### Task description
For the data below, tally how many lines contain "Engineer" and answer only with that tally.

--- Task input ---

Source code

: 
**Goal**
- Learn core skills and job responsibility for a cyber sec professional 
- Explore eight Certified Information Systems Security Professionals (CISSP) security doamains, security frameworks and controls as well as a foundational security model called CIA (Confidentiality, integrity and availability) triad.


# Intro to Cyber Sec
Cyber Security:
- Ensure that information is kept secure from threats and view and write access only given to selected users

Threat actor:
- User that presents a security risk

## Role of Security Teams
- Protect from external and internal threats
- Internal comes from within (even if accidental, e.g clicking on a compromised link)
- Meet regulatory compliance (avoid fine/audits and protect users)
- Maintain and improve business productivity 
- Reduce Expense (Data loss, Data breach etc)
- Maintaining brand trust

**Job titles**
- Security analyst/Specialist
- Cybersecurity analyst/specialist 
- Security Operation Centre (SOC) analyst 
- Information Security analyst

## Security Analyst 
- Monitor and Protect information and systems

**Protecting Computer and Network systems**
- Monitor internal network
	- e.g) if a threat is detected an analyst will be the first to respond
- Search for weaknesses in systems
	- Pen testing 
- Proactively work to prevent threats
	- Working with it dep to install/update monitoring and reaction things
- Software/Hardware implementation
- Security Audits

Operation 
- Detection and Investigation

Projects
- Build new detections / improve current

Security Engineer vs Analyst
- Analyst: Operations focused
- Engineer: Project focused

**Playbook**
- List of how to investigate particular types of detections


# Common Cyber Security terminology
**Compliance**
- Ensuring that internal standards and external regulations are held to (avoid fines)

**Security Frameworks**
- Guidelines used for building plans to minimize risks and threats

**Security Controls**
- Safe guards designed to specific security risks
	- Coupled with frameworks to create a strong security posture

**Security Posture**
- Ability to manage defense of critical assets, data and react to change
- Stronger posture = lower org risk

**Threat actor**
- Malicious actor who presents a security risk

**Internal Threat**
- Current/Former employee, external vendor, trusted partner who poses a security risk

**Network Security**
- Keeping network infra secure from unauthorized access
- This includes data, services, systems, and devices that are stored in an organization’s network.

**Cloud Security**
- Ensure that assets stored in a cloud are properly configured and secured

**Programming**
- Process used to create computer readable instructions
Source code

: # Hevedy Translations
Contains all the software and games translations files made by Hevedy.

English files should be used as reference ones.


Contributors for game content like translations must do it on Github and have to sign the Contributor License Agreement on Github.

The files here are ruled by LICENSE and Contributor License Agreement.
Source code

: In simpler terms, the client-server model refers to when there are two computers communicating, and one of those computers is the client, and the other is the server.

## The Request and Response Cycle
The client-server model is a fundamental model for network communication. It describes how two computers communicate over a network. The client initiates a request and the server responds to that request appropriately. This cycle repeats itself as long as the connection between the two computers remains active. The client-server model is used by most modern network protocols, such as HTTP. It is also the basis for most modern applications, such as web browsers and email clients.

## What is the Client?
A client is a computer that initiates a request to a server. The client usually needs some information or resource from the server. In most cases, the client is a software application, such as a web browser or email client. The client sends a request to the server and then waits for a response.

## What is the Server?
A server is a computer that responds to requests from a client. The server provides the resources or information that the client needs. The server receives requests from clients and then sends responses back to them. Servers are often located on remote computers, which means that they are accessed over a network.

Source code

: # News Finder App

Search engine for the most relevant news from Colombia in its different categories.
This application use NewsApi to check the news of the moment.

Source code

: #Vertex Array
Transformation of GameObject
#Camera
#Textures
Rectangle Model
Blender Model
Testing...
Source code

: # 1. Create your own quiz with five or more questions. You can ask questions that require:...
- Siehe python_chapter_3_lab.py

---

### Solution
2